| YOUR INSTRUCTIONS |
Go through the listing below and say how many lines contain "Slučaj"; write nothing but the number.

* * * * * * *

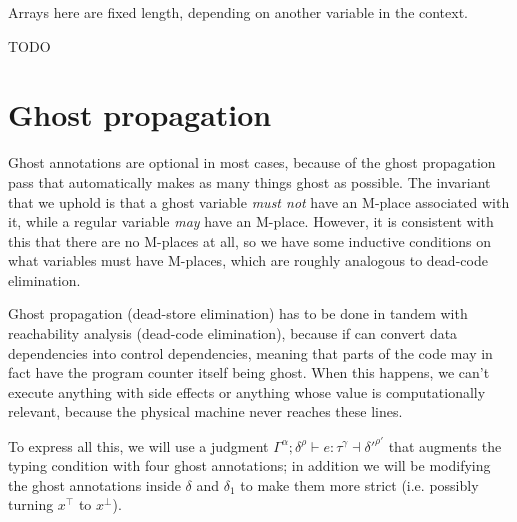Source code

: \documentclass[acmsmall,nonacm]{acmart}
\DeclareMathOperator*{\Sep}{\scalerel*{\ast}{\sum}}
\newcommand*{\N}{\mathbb{N}}
\newcommand{\core}[1]{\left| #1 \right|}
\newcommand{\proves}{\vdash}
\newcommand{\makes}{\dashv}
\begin{document}
Arrays here are fixed length, depending on another variable in the context.


TODO

\section{Ghost propagation}

Ghost annotations are optional in most cases, because of the ghost propagation pass that automatically makes as many things ghost as possible. The invariant that we uphold is that a ghost variable \emph{must not} have an M-place associated with it, while a regular variable \emph{may} have an M-place. However, it is consistent with this that there are no M-places at all, so we have some inductive conditions on what variables must have M-places, which are roughly analogous to dead-code elimination.

Ghost propagation (dead-store elimination) has to be done in tandem with reachability analysis (dead-code elimination), because \textsf{if} can convert data dependencies into control dependencies, meaning that parts of the code may in fact have the program counter itself being ghost. When this happens, we can't execute anything with side effects or anything whose value is computationally relevant, because the physical machine never reaches these lines.

To express all this, we will use a judgment $\Gamma^\alpha;\delta^\rho\proves e:\tau^\gamma\makes {\delta'}^{\rho'}$ that augments the typing condition with four ghost annotations; in addition we will be modifying the ghost annotations inside $\delta$ and $\delta_1$ to make them more strict (i.e. possibly turning $x^\top$ to $x^\bot$).
\end{document}
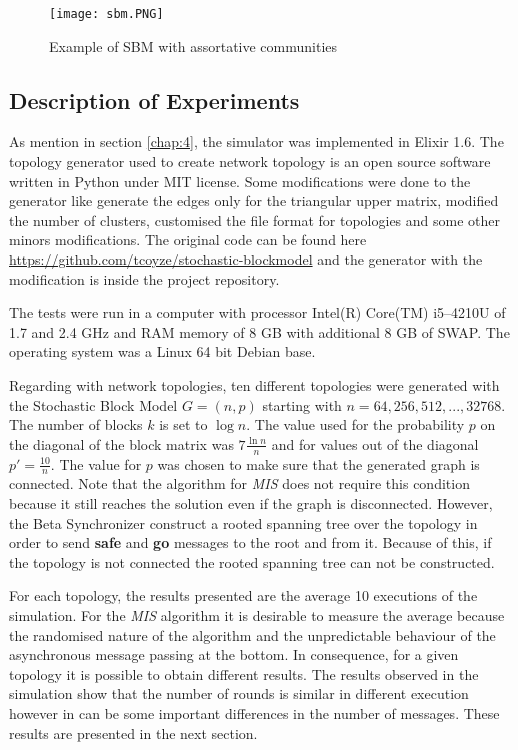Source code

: \begin{figure}[ht]
\centering
\texttt{[image: sbm.PNG]} 
\caption{Example of SBM with assortative communities}
\label{fig:sbm}
\end{figure}

\subsection{Description of Experiments}

As mention in section \ref{chap:4}, the simulator was implemented in Elixir 1.6. The topology generator used to create network topology is an open source software written in Python under MIT license. Some modifications were done to the generator like generate the edges only for the triangular upper matrix, modified the number of clusters, customised the file format for topologies and some other minors modifications. The original code can be found here \url{https://github.com/tcoyze/stochastic-blockmodel} and the generator with the modification is inside the project repository.


The tests were run in a computer with processor Intel(R) Core(TM) i5--4210U of 1.7 and 2.4 GHz and RAM memory of 8 GB with additional 8 GB of SWAP. The operating system was a Linux 64 bit Debian base.

Regarding with network topologies, ten different topologies were generated with the Stochastic Block Model $G = (n,p)$ starting with $n=64,256,512,...,32768$. The number of blocks $k$ is set to $\log n$. The value used for the probability $p$ on the diagonal of the block matrix was $7{\tfrac {\ln n}{n}}$  and for values out of the diagonal $p\prime = {\tfrac {10}{n}}$. The value for $p$ was chosen to make sure that the generated graph is connected. Note that the algorithm for \textit{MIS} does not require this condition because it still reaches the solution even if the graph is disconnected. However, the Beta Synchronizer construct a rooted spanning tree over the topology in order to send \textbf{safe} and \textbf{go} messages to the root and from it. Because of this, if the topology is not connected the rooted spanning tree can not be constructed.


For each topology, the results presented are the average 10 executions of the simulation. For the \textit{MIS } algorithm it is desirable to measure the average because the randomised nature of the algorithm and the unpredictable behaviour of the asynchronous message passing at the bottom. In consequence, for a given topology it is possible to obtain different results. The results observed in the simulation show that the number of rounds is similar in different execution however in can be some important differences in the number of messages. These results are presented in the next section.

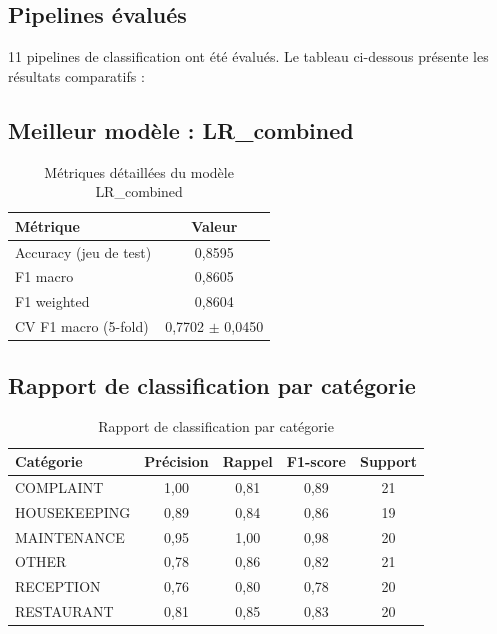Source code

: 

\subsection*{Pipelines évalués}

11 pipelines de classification ont été évalués. Le tableau ci-dessous présente les résultats comparatifs :


\subsection*{Meilleur modèle : LR\_combined}

\begin{table}[H]
\centering
\caption{Métriques détaillées du modèle LR\_combined}
\label{tab:metriques_lr_combined}
\begin{tabular}{|l|c|}
\hline
\textbf{Métrique} & \textbf{Valeur} \\
\hline
Accuracy (jeu de test) & 0,8595 \\
\hline
F1 macro & 0,8605 \\
\hline
F1 weighted & 0,8604 \\
\hline
CV F1 macro (5-fold) & 0,7702 $\pm$ 0,0450 \\
\hline
\end{tabular}
\end{table}

\subsection*{Rapport de classification par catégorie}

\begin{table}[H]
\centering
\caption{Rapport de classification par catégorie}
\label{tab:classification_par_categorie}
\begin{tabular}{|l|c|c|c|c|}
\hline
\textbf{Catégorie} & \textbf{Précision} & \textbf{Rappel} & \textbf{F1-score} & \textbf{Support} \\
\hline
COMPLAINT & 1,00 & 0,81 & 0,89 & 21 \\
\hline
HOUSEKEEPING & 0,89 & 0,84 & 0,86 & 19 \\
\hline
MAINTENANCE & 0,95 & 1,00 & 0,98 & 20 \\
\hline
OTHER & 0,78 & 0,86 & 0,82 & 21 \\
\hline
RECEPTION & 0,76 & 0,80 & 0,78 & 20 \\
\hline
RESTAURANT & 0,81 & 0,85 & 0,83 & 20 \\
\hline
\end{tabular}
\end{table}

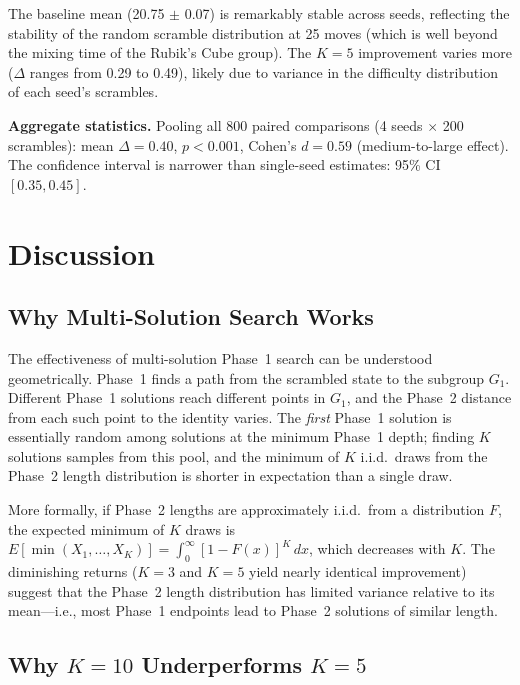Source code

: \documentclass[10pt,twocolumn,a4paper]{article}
\begin{document}
The baseline mean (20.75 $\pm$ 0.07) is remarkably stable across seeds, reflecting the stability of the random scramble distribution at 25 moves (which is well beyond the mixing time of the Rubik's Cube group). The $K{=}5$ improvement varies more ($\Delta$ ranges from 0.29 to 0.49), likely due to variance in the difficulty distribution of each seed's scrambles.

\textbf{Aggregate statistics.} Pooling all 800 paired comparisons (4 seeds $\times$ 200 scrambles): mean $\Delta = 0.40$, $p < 0.001$, Cohen's $d = 0.59$ (medium-to-large effect). The confidence interval is narrower than single-seed estimates: 95\% CI $[0.35, 0.45]$.

\section{Discussion}
\label{sec:discussion}

\subsection{Why Multi-Solution Search Works}

The effectiveness of multi-solution Phase~1 search can be understood geometrically. Phase~1 finds a path from the scrambled state to the subgroup $G_1$. Different Phase~1 solutions reach different points in $G_1$, and the Phase~2 distance from each such point to the identity varies. The \emph{first} Phase~1 solution is essentially random among solutions at the minimum Phase~1 depth; finding $K$ solutions samples from this pool, and the minimum of $K$ i.i.d.\ draws from the Phase~2 length distribution is shorter in expectation than a single draw.

More formally, if Phase~2 lengths are approximately i.i.d.\ from a distribution $F$, the expected minimum of $K$ draws is $E[\min(X_1, \ldots, X_K)] = \int_0^\infty [1 - F(x)]^K \, dx$, which decreases with $K$. The diminishing returns ($K{=}3$ and $K{=}5$ yield nearly identical improvement) suggest that the Phase~2 length distribution has limited variance relative to its mean---i.e., most Phase~1 endpoints lead to Phase~2 solutions of similar length.

\subsection{Why $K{=}10$ Underperforms $K{=}5$}
\end{document}
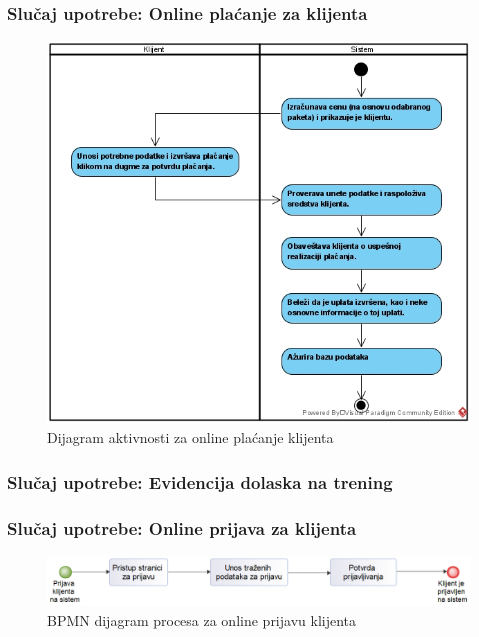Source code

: \documentclass[a4paper]{article}
\begin{document}
\subsubsection{Slučaj upotrebe: Online plaćanje za klijenta}

\begin{figure}[!ht]
\begin{center}
\includegraphics[scale=0.55]{sections/images/dijagram_aktivnosti_za_online_placanje_klijenta.jpg}
\end{center}
\caption{Dijagram aktivnosti za online plaćanje klijenta}
\label{fig:kontekst}
\end{figure}

\subsubsection{Slučaj upotrebe: Evidencija dolaska na trening}


\subsubsection{Slučaj upotrebe: Online prijava za klijenta}

\begin{figure}[!ht]
\begin{center}
\includegraphics[scale=0.55]{sections/images/bpmn_dijagram_procesa_online_prijava_klijenta_na_sistem.png}
\end{center}
\caption{BPMN dijagram procesa za online prijavu klijenta}
\label{fig:kontekst}
\end{figure}
\end{document}
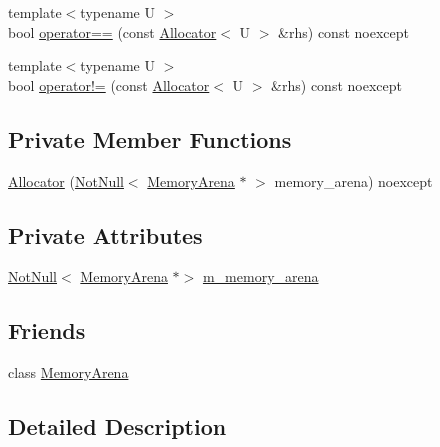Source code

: \begin{DoxyCompactItemize}
\item 
{\footnotesize template$<$typename U $>$ }\\bool \mbox{\hyperlink{classmage_1_1_memory_arena_1_1_allocator_af5dbd3bc4fd2c724000c4c18d1859757}{operator==}} (const \mbox{\hyperlink{classmage_1_1_memory_arena_1_1_allocator}{Allocator}}$<$ U $>$ \&rhs) const noexcept
\item 
{\footnotesize template$<$typename U $>$ }\\bool \mbox{\hyperlink{classmage_1_1_memory_arena_1_1_allocator_aea94739d8bba2c0a77537c776b6789cc}{operator!=}} (const \mbox{\hyperlink{classmage_1_1_memory_arena_1_1_allocator}{Allocator}}$<$ U $>$ \&rhs) const noexcept
\end{DoxyCompactItemize}
\subsection*{Private Member Functions}
\begin{DoxyCompactItemize}
\item 
\mbox{\hyperlink{classmage_1_1_memory_arena_1_1_allocator_a2b2b5fbc4b5552c88ee35e3c093a9468}{Allocator}} (\mbox{\hyperlink{namespacemage_a8769f9d670d6b585ea306cb1062af94b}{Not\+Null}}$<$ \mbox{\hyperlink{classmage_1_1_memory_arena}{Memory\+Arena}} $\ast$ $>$ memory\+\_\+arena) noexcept
\end{DoxyCompactItemize}
\subsection*{Private Attributes}
\begin{DoxyCompactItemize}
\item 
\mbox{\hyperlink{namespacemage_a8769f9d670d6b585ea306cb1062af94b}{Not\+Null}}$<$ \mbox{\hyperlink{classmage_1_1_memory_arena}{Memory\+Arena}} $\ast$$>$ \mbox{\hyperlink{classmage_1_1_memory_arena_1_1_allocator_a1243d2e182ee1001514cc0b50180b959}{m\+\_\+memory\+\_\+arena}}
\end{DoxyCompactItemize}
\subsection*{Friends}
\begin{DoxyCompactItemize}
\item 
class \mbox{\hyperlink{classmage_1_1_memory_arena_1_1_allocator_a934e79307a45b6e72da26d1f10079550}{Memory\+Arena}}
\end{DoxyCompactItemize}


\subsection{Detailed Description}
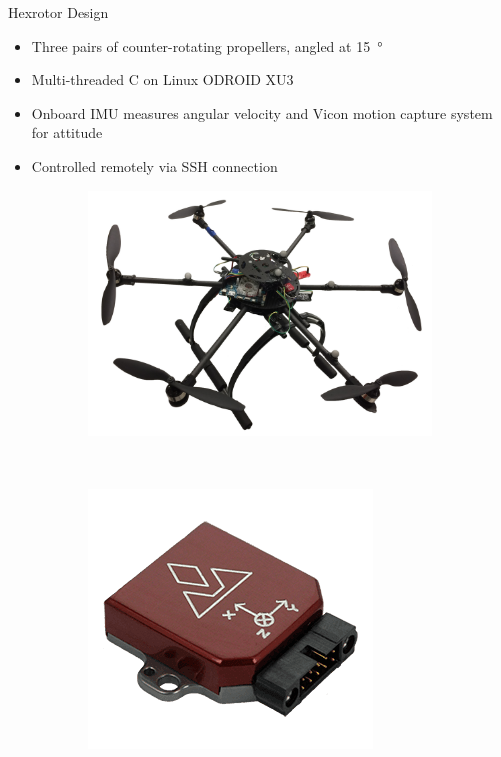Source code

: \begin{frame}{Hexrotor Design} %
    \begin{itemize}
        \item Three pairs of counter-rotating propellers, angled at \SI{15}{\degree}
        \item Multi-threaded C on Linux ODROID XU3
        \item Onboard IMU measures angular velocity and Vicon motion capture system for attitude
        \item Controlled remotely via SSH connection
    \end{itemize}
    
    \begin{figure} 
        \centering 
        \begin{subfigure}[b]{0.4\textwidth} 
            \includegraphics[height=0.4\textheight]{figures/2016ACC/hexrotor_no_background.png} 
        \end{subfigure}~ %
        \begin{subfigure}[b]{0.4\textwidth} 
            \includegraphics[height=0.4\textheight]{figures/2016ACC/vn-100-rugged.png}
        \end{subfigure}
    \end{figure}
\end{frame} %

* * * * * * *

| YOUR RESPONSE |
3